The pay gap between male and female workers in the West Midlands is the highest among 12 UK regions.
And the financial services sector – encompassing businesses such as banks, accountancy firms and insurers – is the worst culprit nationally, according to new research.
An average female worker in the West Midlands would need around a 27 per cent wage hike – or £7,300 a year – to achieve parity with average male wages in the region.
That compares to a £8,800 (20 per cent) annual gender pay gap in London, according to the newly published annual ‘Women in Work Index’ by financial and professional services firm PwC.
The research shows that more than half (52 per cent) of women in the West Midlands work in lower-paying sectors such as wholesale and retail trade, and health services, while men in the region tend to work in higher-paid manufacturing jobs.
Even though the gender pay gap in the UK is narrowing, PwC’s research shows that, based on a continuation of historical trends, it could take until 2041 to close it.
The data suggests women are still more likely to work in sectors and occupations that are relatively lower paid, given the skills they require, with women making up more than 70 per cent of employees in health and social work and 60 per cent of education roles.
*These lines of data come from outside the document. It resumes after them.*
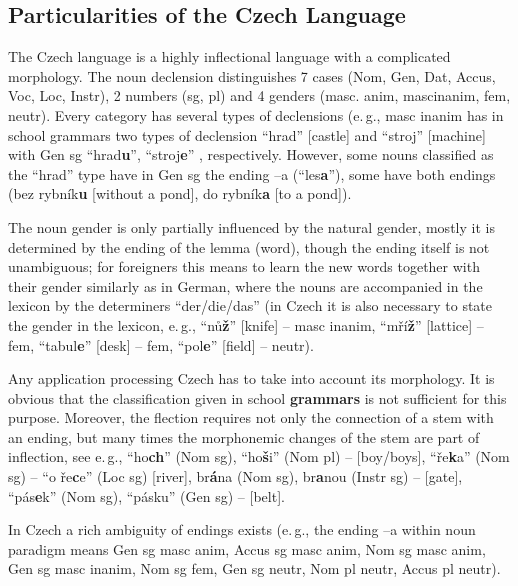 \begin{multicols}{2}
 
\subsection{Particularities of the Czech Language }

The Czech language is a highly inflectional language with a complicated morphology. The noun declension distinguishes 7 cases (Nom, Gen, Dat, Accus, Voc, Loc, Instr), 2 numbers (sg, pl) and 4 genders (masc. anim, mascinanim, fem, neutr). Every category has several types of declensions (e.\,g., masc inanim has in school grammars two types of declension “hrad” {[}castle{]} and “stroj” {[}machine{]} with Gen sg “hrad\textbf{u}”, “stroj\textbf{e}” , respectively. However, some nouns classified as the “hrad” type have in Gen sg the ending –a (“les\textbf{a}”), some have both endings (bez rybník\textbf{u} {[}without a pond{]}, do rybník\textbf{a} {[}to a pond{]}).

The noun gender is only partially influenced by the natural gender, mostly it is determined by the ending of the lemma (word), though the ending itself  is not unambiguous; for foreigners this means to learn the new words together with their gender similarly as in German, where the nouns are accompanied in the lexicon by the determiners “der/die/das”  (in Czech it is also necessary to state the gender in the lexicon, e.\,g., “nů\textbf{ž}” {[}knife{]} – masc inanim, “mří\textbf{ž}”  {[}lattice{]} --  fem, “tabul\textbf{e}” {[}desk{]} – fem, “pol\textbf{e}” {[}field{]} – neutr).

Any application processing Czech has to take into account its morphology. It is obvious that the classification given in school \textbf{grammars} is not sufficient for this purpose. Moreover, the flection requires not only the connection of a stem with an ending, but many times the morphonemic changes of the stem are part of inflection, see e.\,g., “ho\textbf{ch}” (Nom sg), “ho\textbf{š}i” (Nom pl) – {[}boy/boys{]}, “ře\textbf{k}a” (Nom sg) – “o ře\textbf{c}e” (Loc sg) {[}river{]}, br\textbf{á}na (Nom sg), br\textbf{a}nou (Instr sg) – {[}gate{]}, “pás\textbf{e}k” (Nom sg), “pásku” (Gen sg) – {[}belt{]}.

In Czech a rich ambiguity of endings exists (e.\,g., the ending –a within noun paradigm means Gen sg masc anim, Accus sg masc anim, Nom sg masc anim, Gen sg masc inanim, Nom sg fem, Gen sg neutr, Nom pl neutr, Accus pl neutr).


\end{multicols}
In the highest paying sectors of financial services (average weekly pay £949), mining and quarrying (average weekly pay £889) and electricity and gas (average weekly pay £834), women make up a much smaller proportion of the workplace.
Financial services is the sector with the largest gender pay gap at 34 per cent whereas public administration and support services have the lowest at 15 per cent and 13 per cent respectively.
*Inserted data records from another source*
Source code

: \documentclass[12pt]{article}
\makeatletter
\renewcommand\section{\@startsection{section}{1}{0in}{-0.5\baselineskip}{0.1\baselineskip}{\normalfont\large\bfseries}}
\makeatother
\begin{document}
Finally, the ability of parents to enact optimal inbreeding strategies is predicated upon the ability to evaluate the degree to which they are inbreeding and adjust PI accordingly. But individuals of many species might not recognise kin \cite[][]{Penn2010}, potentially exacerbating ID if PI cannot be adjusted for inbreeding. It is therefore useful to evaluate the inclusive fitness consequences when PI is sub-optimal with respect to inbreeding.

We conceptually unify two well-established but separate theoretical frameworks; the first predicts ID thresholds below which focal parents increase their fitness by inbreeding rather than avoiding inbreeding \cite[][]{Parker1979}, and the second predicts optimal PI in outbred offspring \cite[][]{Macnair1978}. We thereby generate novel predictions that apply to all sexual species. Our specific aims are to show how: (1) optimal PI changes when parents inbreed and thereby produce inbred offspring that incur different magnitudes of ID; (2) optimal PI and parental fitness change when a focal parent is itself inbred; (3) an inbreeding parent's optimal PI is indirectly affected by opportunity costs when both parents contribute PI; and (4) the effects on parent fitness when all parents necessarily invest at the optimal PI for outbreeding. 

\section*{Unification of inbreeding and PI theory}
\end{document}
Matthew Hammond, chairman of PwC in the Midlands, said: “We recognise that, within the financial services sector, there is a significant gap which is due in part to fewer women holding senior positions.
“At PwC, we have set gender targets, as well as providing a sponsorship programmes for high-performing females.
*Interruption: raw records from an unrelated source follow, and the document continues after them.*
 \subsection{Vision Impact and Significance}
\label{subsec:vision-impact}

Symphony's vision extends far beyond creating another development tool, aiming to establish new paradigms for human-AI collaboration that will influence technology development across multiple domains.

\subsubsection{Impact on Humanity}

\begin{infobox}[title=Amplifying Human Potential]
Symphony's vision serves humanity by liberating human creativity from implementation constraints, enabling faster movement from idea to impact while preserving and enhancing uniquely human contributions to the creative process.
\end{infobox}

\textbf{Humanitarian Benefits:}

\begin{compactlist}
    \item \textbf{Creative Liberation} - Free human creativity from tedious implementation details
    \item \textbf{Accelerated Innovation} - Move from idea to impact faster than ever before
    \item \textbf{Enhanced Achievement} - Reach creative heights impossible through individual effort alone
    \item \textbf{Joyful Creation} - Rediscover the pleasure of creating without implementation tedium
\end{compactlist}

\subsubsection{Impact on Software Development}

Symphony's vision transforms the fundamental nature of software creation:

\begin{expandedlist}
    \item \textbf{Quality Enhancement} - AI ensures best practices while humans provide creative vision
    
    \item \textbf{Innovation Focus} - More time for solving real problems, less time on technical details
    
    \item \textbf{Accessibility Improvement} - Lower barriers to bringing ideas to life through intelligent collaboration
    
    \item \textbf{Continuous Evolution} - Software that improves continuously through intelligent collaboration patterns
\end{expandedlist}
“We offer flexible working to all employees and provide a return-to-work programme to help people transitioning back into the workplace from a career break.”
Looking at the wider report, he added: “Despite a positive picture nationally that women in the UK have benefited from the improving economy, it’s a much bleaker picture in the West Midlands.
“Given the region’s strength in manufacturing and automotive industries, we are seeing men earning more in these sectors compared to women in lower-paid sectors such as retail and health services.
“By fully closing the gender pay gap, we could boost women’s earnings by £85 billion.
“Women in the West Midlands would need a £7,300 wage increase to be on a par with men, which is significantly more than the UK-wide average of £6,100 per woman per year.
“It’s not just about getting more women working but also about getting more of them into high quality jobs that offer career progression and flexibility.”